Dal Teatro Ariston, Conti ha aperto l’incontro con parole cariche di emozione, definendo il suo Festival “baudiano” e sottolineando quanto sia significativo essere il primo direttore artistico a guidare la manifestazione senza il grande maestro.
Un Festival dedicato a Pippo Baudo

“È doveroso dedicarlo a lui”, ha spiegato Conti, ricordando il ruolo centrale di Baudo nella storia della musica italiana e del Festival. Non solo parole: il camerino è stato simbolicamente intitolato a Baudo e anche il celebre quaderno dell’Ariston porterà il suo nome, in un gesto condiviso con la famiglia Vacchino.
Accanto a lui, Laura Pausini, co-conduttrice per tutte e cinque le serate, ha raccontato l’ultimo confronto avuto con Baudo prima di accettare l’incarico. “Mi disse che ero pronta”, ha confidato, sottolineando il peso emotivo di quel consiglio.

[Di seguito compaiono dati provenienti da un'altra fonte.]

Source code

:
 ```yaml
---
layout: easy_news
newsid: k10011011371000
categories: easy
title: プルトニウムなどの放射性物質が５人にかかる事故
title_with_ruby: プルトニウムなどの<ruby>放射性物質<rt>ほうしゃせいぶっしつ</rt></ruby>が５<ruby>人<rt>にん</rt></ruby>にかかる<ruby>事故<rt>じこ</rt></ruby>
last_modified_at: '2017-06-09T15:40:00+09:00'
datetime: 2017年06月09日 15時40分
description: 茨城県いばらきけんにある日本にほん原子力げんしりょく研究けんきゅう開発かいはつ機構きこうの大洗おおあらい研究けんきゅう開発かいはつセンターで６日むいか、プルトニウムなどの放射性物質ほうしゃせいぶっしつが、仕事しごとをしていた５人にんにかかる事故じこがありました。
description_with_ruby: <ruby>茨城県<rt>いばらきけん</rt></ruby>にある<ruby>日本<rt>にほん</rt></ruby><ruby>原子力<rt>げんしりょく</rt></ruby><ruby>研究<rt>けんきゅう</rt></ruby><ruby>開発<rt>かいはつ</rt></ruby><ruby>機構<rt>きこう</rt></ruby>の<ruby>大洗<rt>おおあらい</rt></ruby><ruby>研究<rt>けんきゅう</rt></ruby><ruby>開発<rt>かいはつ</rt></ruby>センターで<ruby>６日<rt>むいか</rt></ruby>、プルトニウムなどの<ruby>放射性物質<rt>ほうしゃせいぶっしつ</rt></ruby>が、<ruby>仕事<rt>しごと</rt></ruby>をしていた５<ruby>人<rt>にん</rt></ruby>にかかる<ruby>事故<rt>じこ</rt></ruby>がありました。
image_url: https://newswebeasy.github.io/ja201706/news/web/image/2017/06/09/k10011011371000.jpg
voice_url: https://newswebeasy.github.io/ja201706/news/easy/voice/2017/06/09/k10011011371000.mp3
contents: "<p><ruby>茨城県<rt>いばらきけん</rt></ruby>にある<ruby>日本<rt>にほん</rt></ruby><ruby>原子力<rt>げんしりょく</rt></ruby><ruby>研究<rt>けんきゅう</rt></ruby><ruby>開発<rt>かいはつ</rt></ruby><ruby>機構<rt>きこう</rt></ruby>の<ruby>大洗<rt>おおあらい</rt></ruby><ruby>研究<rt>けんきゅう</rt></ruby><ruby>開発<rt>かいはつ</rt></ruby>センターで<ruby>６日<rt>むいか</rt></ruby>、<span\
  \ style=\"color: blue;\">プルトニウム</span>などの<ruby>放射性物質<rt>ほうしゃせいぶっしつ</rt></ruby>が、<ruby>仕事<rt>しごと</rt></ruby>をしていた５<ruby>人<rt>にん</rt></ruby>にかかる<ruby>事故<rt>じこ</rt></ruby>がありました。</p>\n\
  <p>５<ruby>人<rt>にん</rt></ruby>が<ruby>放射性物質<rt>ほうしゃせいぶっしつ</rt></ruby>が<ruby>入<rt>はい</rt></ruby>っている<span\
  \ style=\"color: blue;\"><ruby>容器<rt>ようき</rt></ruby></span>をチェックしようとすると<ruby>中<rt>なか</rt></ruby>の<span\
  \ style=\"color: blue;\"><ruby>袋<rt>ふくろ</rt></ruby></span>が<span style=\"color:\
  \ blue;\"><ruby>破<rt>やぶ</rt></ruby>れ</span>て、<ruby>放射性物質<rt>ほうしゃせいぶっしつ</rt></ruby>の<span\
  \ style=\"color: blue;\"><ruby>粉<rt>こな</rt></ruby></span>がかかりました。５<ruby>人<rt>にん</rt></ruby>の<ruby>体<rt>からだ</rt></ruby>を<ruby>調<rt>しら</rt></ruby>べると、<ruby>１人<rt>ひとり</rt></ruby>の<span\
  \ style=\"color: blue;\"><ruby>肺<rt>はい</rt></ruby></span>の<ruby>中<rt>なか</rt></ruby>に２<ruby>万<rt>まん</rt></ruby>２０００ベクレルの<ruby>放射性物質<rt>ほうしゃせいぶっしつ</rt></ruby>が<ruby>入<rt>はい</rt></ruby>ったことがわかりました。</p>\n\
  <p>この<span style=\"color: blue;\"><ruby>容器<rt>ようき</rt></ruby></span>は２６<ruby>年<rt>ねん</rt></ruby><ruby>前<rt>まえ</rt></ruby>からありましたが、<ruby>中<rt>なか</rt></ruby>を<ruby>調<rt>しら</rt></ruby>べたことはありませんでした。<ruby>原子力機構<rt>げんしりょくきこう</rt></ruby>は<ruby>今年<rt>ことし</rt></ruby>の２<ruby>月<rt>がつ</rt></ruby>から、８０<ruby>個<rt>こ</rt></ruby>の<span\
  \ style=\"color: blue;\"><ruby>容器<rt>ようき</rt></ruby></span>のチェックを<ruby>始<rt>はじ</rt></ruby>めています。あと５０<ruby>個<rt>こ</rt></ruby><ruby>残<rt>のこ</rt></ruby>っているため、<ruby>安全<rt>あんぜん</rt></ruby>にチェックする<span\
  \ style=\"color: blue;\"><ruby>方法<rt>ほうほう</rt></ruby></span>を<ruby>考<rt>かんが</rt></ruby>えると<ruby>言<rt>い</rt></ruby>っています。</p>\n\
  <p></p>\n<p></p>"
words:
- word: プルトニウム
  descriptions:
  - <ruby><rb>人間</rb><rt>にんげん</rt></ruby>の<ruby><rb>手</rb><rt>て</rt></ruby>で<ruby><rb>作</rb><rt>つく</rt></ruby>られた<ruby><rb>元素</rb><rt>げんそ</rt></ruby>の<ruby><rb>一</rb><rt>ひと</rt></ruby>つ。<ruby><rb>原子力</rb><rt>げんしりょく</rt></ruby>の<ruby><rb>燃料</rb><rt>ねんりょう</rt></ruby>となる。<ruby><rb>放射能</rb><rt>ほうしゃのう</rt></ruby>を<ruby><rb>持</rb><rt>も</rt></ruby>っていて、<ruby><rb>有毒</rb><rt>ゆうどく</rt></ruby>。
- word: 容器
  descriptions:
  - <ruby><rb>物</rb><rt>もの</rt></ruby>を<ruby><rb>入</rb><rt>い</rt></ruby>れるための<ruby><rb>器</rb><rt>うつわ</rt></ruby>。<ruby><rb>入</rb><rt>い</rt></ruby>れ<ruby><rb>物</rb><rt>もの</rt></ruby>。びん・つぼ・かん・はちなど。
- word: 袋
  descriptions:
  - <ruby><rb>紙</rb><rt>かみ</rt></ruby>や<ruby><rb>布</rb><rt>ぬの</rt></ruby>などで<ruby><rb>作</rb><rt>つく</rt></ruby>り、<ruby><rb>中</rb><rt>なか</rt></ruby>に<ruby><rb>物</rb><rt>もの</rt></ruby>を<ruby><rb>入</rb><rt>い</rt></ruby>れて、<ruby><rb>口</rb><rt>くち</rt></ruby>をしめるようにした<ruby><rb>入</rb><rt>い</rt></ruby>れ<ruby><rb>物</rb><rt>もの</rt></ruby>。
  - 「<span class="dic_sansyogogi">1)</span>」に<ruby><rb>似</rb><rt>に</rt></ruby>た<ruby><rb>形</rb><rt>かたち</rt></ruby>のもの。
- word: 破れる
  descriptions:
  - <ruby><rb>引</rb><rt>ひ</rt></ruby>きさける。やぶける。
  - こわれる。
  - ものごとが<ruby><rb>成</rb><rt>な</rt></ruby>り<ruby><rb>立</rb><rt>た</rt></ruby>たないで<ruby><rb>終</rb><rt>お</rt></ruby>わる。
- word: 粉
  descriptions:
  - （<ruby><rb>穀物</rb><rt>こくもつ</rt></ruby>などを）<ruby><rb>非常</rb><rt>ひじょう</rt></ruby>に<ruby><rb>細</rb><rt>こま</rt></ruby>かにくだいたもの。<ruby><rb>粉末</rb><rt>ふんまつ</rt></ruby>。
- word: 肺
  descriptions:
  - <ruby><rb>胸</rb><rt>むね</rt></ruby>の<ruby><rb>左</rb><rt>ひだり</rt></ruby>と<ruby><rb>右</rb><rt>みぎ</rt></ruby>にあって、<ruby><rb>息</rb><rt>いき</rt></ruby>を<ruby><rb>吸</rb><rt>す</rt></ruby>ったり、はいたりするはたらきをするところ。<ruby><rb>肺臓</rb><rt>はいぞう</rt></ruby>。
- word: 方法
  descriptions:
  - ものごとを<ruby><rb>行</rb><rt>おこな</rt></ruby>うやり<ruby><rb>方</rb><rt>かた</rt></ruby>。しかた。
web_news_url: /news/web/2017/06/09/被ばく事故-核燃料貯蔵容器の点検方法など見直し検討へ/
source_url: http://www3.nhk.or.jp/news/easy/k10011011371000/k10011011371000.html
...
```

Cast e ospiti: musica, sport e spettacolo
Il Festival andrà in onda da martedì 24 a sabato 28 febbraio su Rai 1, Rai Radio2, RaiPlay e Rai 4K. Ogni sera vedrà alternarsi co-conduttori e ospiti di rilievo: da Can Yaman ad Achille Lauro, da Irina Shayk a Bianca Balti, fino a Nino Frassica nella finale.